• **What the task requires**
Look at every line of the material below and tally those containing "собирающей". Reply with the total alone.

= = = = =

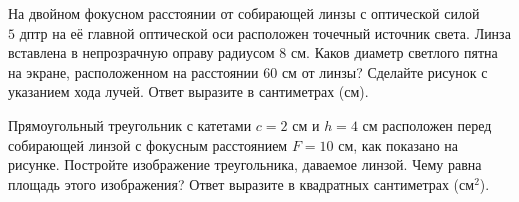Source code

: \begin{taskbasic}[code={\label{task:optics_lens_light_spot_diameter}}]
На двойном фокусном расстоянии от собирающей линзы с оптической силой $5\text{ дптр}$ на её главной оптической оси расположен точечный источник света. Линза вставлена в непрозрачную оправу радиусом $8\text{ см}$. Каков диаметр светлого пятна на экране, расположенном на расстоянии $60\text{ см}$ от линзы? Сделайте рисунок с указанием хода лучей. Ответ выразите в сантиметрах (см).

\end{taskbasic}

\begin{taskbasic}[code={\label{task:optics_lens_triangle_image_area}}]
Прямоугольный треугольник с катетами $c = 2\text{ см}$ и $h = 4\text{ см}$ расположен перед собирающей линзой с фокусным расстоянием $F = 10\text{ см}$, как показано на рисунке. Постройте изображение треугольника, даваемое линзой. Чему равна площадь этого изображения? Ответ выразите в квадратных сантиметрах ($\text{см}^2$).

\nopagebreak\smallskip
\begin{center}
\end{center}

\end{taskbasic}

= = = = =

• **Solution**
2